En el caso de Marruecos, además, la normativa solo permite vender energía renovable “a clientes de alto y muy alto voltaje”, lo que en buena medida limita la comercialización a las grandes negocios manufactureros.

Los bancos, por el momento, solo se animan a financiar a aquellas empresas que puedan asegurar acuerdos comerciales a largo plazo

Estas empresas, además, necesitan contar con un suministro ininterrumpido de energía, lo que hace de ellas una apuesta más segura. Uno de los proyectos en los que Infra Invest participa, la construcción de la central eólica de Khalladi (Marruecos), de 120 megavatios, es un ejemplo de ello. Nasserdine explica que la instalación tendrá como clientes a tres fábricas de cemento: “En estos casos hay una demanda mínima, porque las plantas trabajan las 24 horas del día. Pero si vendes a otros clientes [cuyas instalaciones no trabajan continuamente] es más difícil”. El caso de Khalladi, además, ilustra otra limitación por parte de la normativa: “Los inversores de capital y los prestamistas se vieron obligados a asumir riesgos que normalmente no se incluyen en los contratos, como cambios en las leyes, o el riesgo de vender cualquier exceso de producción en la red a un precio mucho menor”.

Otros retos tienen que ver con el funcionamiento de la red eléctrica, casi siempre en manos públicas.

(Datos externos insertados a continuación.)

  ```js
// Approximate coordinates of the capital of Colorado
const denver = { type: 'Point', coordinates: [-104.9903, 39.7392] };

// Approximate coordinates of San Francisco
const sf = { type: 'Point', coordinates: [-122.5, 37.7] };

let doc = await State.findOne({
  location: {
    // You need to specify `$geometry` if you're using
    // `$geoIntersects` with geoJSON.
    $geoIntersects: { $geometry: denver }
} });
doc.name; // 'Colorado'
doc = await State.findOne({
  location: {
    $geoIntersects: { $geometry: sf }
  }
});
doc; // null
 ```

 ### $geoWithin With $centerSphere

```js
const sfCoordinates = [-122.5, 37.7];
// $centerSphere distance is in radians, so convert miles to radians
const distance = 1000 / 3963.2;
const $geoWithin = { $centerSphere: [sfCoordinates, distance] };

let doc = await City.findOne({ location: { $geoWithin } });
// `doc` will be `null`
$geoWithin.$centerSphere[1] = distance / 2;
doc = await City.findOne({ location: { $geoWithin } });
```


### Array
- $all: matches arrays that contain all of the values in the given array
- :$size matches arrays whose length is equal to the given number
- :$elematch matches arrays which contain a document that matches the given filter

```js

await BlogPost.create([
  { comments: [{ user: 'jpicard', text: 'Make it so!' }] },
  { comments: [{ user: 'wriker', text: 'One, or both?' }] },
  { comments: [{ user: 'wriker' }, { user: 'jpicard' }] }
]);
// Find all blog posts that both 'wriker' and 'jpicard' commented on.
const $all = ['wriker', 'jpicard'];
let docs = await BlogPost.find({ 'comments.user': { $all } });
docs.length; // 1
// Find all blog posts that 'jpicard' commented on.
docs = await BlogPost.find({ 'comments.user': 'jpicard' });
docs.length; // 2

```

Mauduit, responsable de proyectos del banco europeo, apunta a que hay que reforzar la red “para afrontar la variación en la producción energética que se deriva de la fluctuación en la generación de electricidad procedente de fuentes renovables”. Y, pese a que algunas normas como la ley de energías renovables de Marruecos permitan a las compañías energéticas privadas ofrecer electricidad directamente a negocios privados, “estos no están educados en acceder a los proveedores privados”. Asimismo, las normas para “acceder a la infraestructura eléctrica”, la red eléctrica, “varían de país a país”.

En todo caso, estos obstáculos no parecen haber detenido la implantación de fuentes alternativas. Y las reformas en la regulación tampoco parecen detenerse. Nasserdine explica que Egipto permite acuerdos de tarifa regulada —en los que se cede electricidad al sistema, a cambio de una tarifa fija—; y otros “en los que productores privados podrán vender electricidad a clientes privados, a través de la red nacional”. De momento, “más de 40 proyectos” con una potencia de entre 25 y 50 megavatios han sido preseleccionados, y las empresas encargadas de su construcción han firmado acuerdos para repartir el coste de la construcción de infraestructuras entre las autoridades y las empresas. Y, en el caso de Marruecos, la central de Khalladi —que debería empezar a funcionar en 2017— representará tan solo una pequeña parte de la producción eólica del país para ese año: la previsión de Rabat es contar con un capacidad equivalente a un gigavatio a finales de ese año.